Code Monkey home page Code Monkey logo

Comments (19)

etrepum avatar etrepum commented on July 22, 2024

So the reason this works on Mac but not on Linux is because you're using Python 2.x which has two different configure-time options for unicode: wide (UCS4) and narrow (UCS2). Linux has pretty much always done UCS4 and everywhere else has done UCS2 (so that Py_UNICODE is the same type as wchar_t, mostly). This is historically a huge pain in the ass and it's fixed in Python 3, which has a far more correct unicode implementation. The behavior difference is because on a UCS4 build simplejson must combine surrogates, but on a UCS2 build it just blindly stuffs the UCS2 code points in there. It would be more correct if simplejson were to validate this even on UCS2 builds but it simply doesn't because it's easier not to bother (Python 2.x doesn't go through much effort to validate unicode in general).

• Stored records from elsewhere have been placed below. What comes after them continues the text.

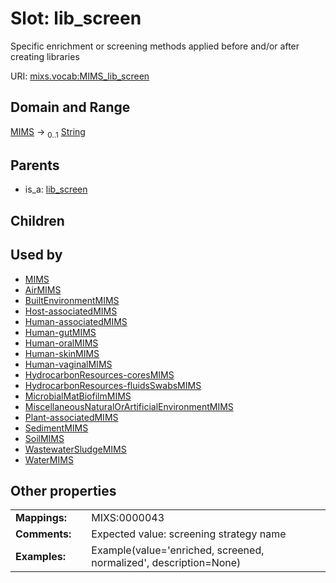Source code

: 
# Slot: lib_screen


Specific enrichment or screening methods applied before and/or after creating libraries

URI: [mixs.vocab:MIMS_lib_screen](https://w3id.org/mixs/vocab/MIMS_lib_screen)


## Domain and Range

[MIMS](MIMS.md) &#8594;  <sub>0..1</sub> [String](types/String.md)

## Parents

 *  is_a: [lib_screen](lib_screen.md)

## Children


## Used by

 * [MIMS](MIMS.md)
 * [AirMIMS](AirMIMS.md)
 * [BuiltEnvironmentMIMS](BuiltEnvironmentMIMS.md)
 * [Host-associatedMIMS](Host-associatedMIMS.md)
 * [Human-associatedMIMS](Human-associatedMIMS.md)
 * [Human-gutMIMS](Human-gutMIMS.md)
 * [Human-oralMIMS](Human-oralMIMS.md)
 * [Human-skinMIMS](Human-skinMIMS.md)
 * [Human-vaginalMIMS](Human-vaginalMIMS.md)
 * [HydrocarbonResources-coresMIMS](HydrocarbonResources-coresMIMS.md)
 * [HydrocarbonResources-fluidsSwabsMIMS](HydrocarbonResources-fluidsSwabsMIMS.md)
 * [MicrobialMatBiofilmMIMS](MicrobialMatBiofilmMIMS.md)
 * [MiscellaneousNaturalOrArtificialEnvironmentMIMS](MiscellaneousNaturalOrArtificialEnvironmentMIMS.md)
 * [Plant-associatedMIMS](Plant-associatedMIMS.md)
 * [SedimentMIMS](SedimentMIMS.md)
 * [SoilMIMS](SoilMIMS.md)
 * [WastewaterSludgeMIMS](WastewaterSludgeMIMS.md)
 * [WaterMIMS](WaterMIMS.md)

## Other properties

|  |  |  |
| --- | --- | --- |
| **Mappings:** | | MIXS:0000043 |
| **Comments:** | | Expected value: screening strategy name |
| **Examples:** | | Example(value='enriched, screened, normalized', description=None) |

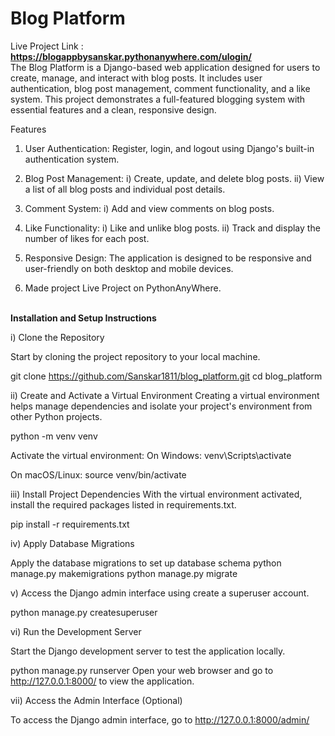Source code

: # Blog Platform

Live Project Link : <b> https://blogappbysanskar.pythonanywhere.com/ulogin/ </b>
<br/>
The Blog Platform is a Django-based web application designed for users to create, manage, and interact with blog posts. It includes user authentication, blog post management, comment functionality, and a like system. This project demonstrates a full-featured blogging system with essential features and a clean, responsive design.

Features
1) User Authentication: Register, login, and logout using Django's built-in authentication system.

2) Blog Post Management:
   i) Create, update, and delete blog posts.
   ii) View a list of all blog posts and individual post details.
   
3) Comment System:
   i) Add and view comments on blog posts.
  
4) Like Functionality:
   i) Like and unlike blog posts.
  ii) Track and display the number of likes for each post.

6) Responsive Design: The application is designed to be responsive and user-friendly on both desktop and mobile devices.
   
8) Made project Live Project on PythonAnyWhere.

<br/>
<b>Installation and Setup Instructions</b>

i) Clone the Repository

Start by cloning the project repository to your local machine.

git clone https://github.com/Sanskar1811/blog_platform.git
cd blog_platform

ii) Create and Activate a Virtual Environment
Creating a virtual environment helps manage dependencies and isolate your project's environment from other Python projects.

python -m venv venv

Activate the virtual environment:
On Windows:
venv\Scripts\activate

On macOS/Linux:
source venv/bin/activate

iii) Install Project Dependencies
With the virtual environment activated, install the required packages listed in requirements.txt.

pip install -r requirements.txt

iv) Apply Database Migrations

Apply the database migrations to set up database schema 
python manage.py makemigrations
python manage.py migrate


v) Access the Django admin interface using create a superuser account.

python manage.py createsuperuser


vi) Run the Development Server

Start the Django development server to test the application locally.

python manage.py runserver
Open your web browser and go to http://127.0.0.1:8000/ to view the application.

vii) Access the Admin Interface (Optional)

To access the Django admin interface, go to http://127.0.0.1:8000/admin/ 
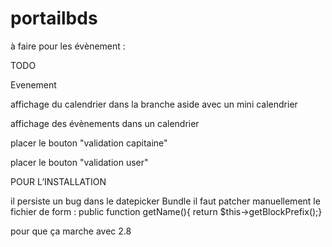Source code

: # portailbds
à faire pour les évènement : 

TODO

Evenement 

affichage du calendrier dans la branche aside avec un mini calendrier

affichage des évènements dans un calendrier 

placer le bouton "validation capitaine"

placer le bouton "validation user"


POUR L’INSTALLATION 

il persiste un bug dans le datepicker Bundle il faut patcher manuellement le fichier de form :
public function getName(){ return $this->getBlockPrefix();}

pour que ça marche avec 2.8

I'll consider adding a flag to loosen up handling of unpaired surrogates, what behavior would you want? On some builds of Python, it's not possible to represent them as-is... so sane behavior would be something like replacing them with a placeholder or removing them entirely.

from simplejson.

d0ugal avatar d0ugal commented on July 22, 2024

You obviously have a much stronger understanding of this than I do - so its hard for me to suggest what the best behaviour is, I'll give this some thought. On one hand being able to replace bad characters would be a great for us and certainly solve our use case. Incidentally, presumably I can remove them myself before parsing - perhaps that's should be the recommended way and maybe this is simply a documentation bug and a a note could be added for people that get stuck in this situation.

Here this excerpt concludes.